Ohne eine angemessene Strategie, die das Instrument der Volkabstimmung miteinbezieht, bringt sich die BoA von vornherein um einen großen Teil ihere Wirksamkeit.
Die Demokratiefrage
Immer mehr Menschen reicht es nicht aus, alle vier Jahre wählen zu gehen. Sie lassen sich nicht damit zufriedenstellen, in vier-jährigen Abständen ihre Stimme im wahrsten Wortsinn abzugeben und dann wieder zuzuschauen, wie die Bonner Politiker ihre Ängste mißachten, ihre Interessen übergehen und ihre Zukunft verplanen. Sie wollen an wichtigen sie betreffenden Fragen selbst teilhaben: Mitreden und mitentscheiden.
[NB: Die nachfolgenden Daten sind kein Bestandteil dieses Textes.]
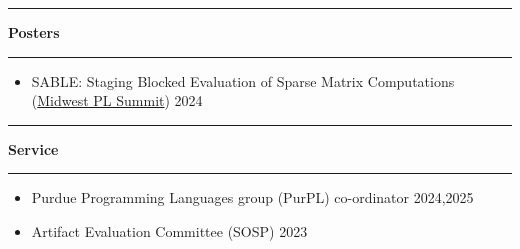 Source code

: \documentclass[10pt, letterpaper]{article}
\newlength{\SectionAbove} %
\newlength{\SectionBelow} %
\newlength{\EntrySep}     %
\newif\ifEntryPending
\newcommand{\Section}[1]{%
    \par
    \ifEntryPending\vskip-\EntrySep\global\EntryPendingfalse\fi
    \Needspace*{3\baselineskip}%
    \vspace{\SectionAbove}%
    \Line\par
    \textbf{\fontsize{13}{13}\selectfont #1}\par
    \vspace{-7pt}%
    \Line\par
    \vspace{\SectionBelow}%
}
\newcommand{\Line}{%
    \noindent\rule{\textwidth}{0.4pt}}
\newenvironment{tightitemize}
    {\begin{itemize}[topsep=0pt, partopsep=0pt, parsep=0pt, itemsep=1pt]}
    {\end{itemize}}
\begin{document}
\Section{Posters}
\begin{tightitemize}
\item SABLE: Staging Blocked Evaluation of Sparse Matrix Computations (\href{https://pl.cs.uchicago.edu/PLSummit/2024/}{Midwest PL Summit}) \hfill{2024}
\end{tightitemize}

\Section{Service}
\begin{tightitemize}
\item Purdue Programming Languages group (PurPL) co-ordinator \hfill 2024,2025
\item Artifact Evaluation Committee (SOSP) \hfill 2023
\end{tightitemize}
\end{document}
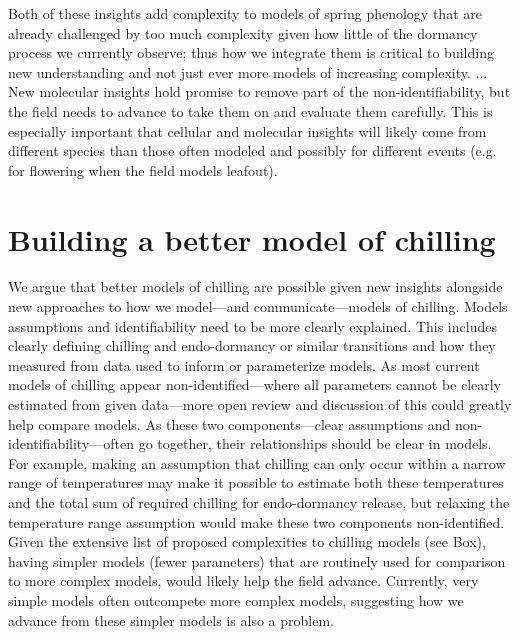 \documentclass[11pt]{article}
\begin{document}

Both of these insights add complexity to models of spring phenology that are already challenged by too much complexity given how little of the dormancy process we currently observe; thus how we integrate them is critical to building new understanding and not just ever more models of increasing complexity. ... New molecular insights hold promise to remove part of the non-identifiability, but the field needs to advance to take them on and evaluate them carefully. This is especially important that cellular and molecular insights will likely come from different species than those often modeled and possibly for different events (e.g. for flowering when the field models leafout). 

\section*{Building a better model of chilling} %

We argue that better models of chilling are possible given new insights alongside new approaches to how we model---and communicate---models of chilling. Models assumptions and identifiability need to be more clearly explained. This includes clearly defining chilling and endo-dormancy or similar transitions and how they measured from data used to inform or parameterize models. As most current models of chilling appear non-identified---where all parameters cannot be clearly estimated from given data---more open review and discussion of this could greatly help compare models. As these two components---clear assumptions and non-identifiability---often go together, their relationships should be clear in models. For example, making an assumption that chilling can only occur within a narrow range of temperatures may make it possible to estimate both these temperatures and the total sum of required chilling for endo-dormancy release, but relaxing the temperature range assumption would make these two components non-identified. Given the extensive list of proposed complexities to chilling models (see Box), having simpler models (fewer parameters) that are routinely used for comparison to more complex models, would likely help the field advance. Currently, very simple models often outcompete more complex models, suggesting how we advance from these simpler models is also a problem.
\end{document}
So haben nach Tschernobyl 600 000 Menschen in der Bundesrepublik die Forderung nach genereller Einführung eines Volksentscheides und nach einer Volksabstimmung über den Ausstieg aus der Atomenergie unterschrieben. Mehr und mehr Initiativen kämpfen, landauf, landab, für die generelle Forderung nach Einführung des Volksentscheides. Diese Forderung wird vom Grundgesetz gestützt. Dort nämlich heißt es: "Alle Staatsgewalt geht vom Volke aus. Sie wird vom Volk in Wahl und Abstimmung ... ausgeübt." (Artikel 20, 2 GG). Ein Bundeswahlgesetz, für sein Zustandekommen unerläßlich, hat der Bundestag schon sehr früh beschlossen. Ein Bundesabstimmungsgesetz, das die Machtfülle der politischen Parteien wiederum etwas begrenzen und der Bevölkerung ein Initiativ- und Kontrollinstrument in die Hände gäbe, hat er bislang, trotz des klaren Verfassungsauftrages, der eigenen Bevölkerung vorenthalten. Die Forderung nach Einführung von Volksbegehren und Volksentscheid war immer von Initiativen vertreten, wird bei allen diesbezüglichen Umfragen von etwa zwei Drittel der Bundesbürger unterstützt.
Das Vorbild: Die Initiative "Schweiz ohne Armee"
Die Initiative "Schweiz ohne Armee" wäre ohne das Instrument der Volksabstimmung nicht denkbar und niemals so erfolgreich gewesen. Sie wäre in dieser Form ohne Volksabstimmung gar nicht denkbar. Und auch für die Bundesrepublik gilt, daß bloße Appelle ebenso wie Proteste, Demonstrationen, Petitionen und Kampagnen immer wirkungsloser werden, wenn sie sich nicht auf neue Instrumentarien besinnen.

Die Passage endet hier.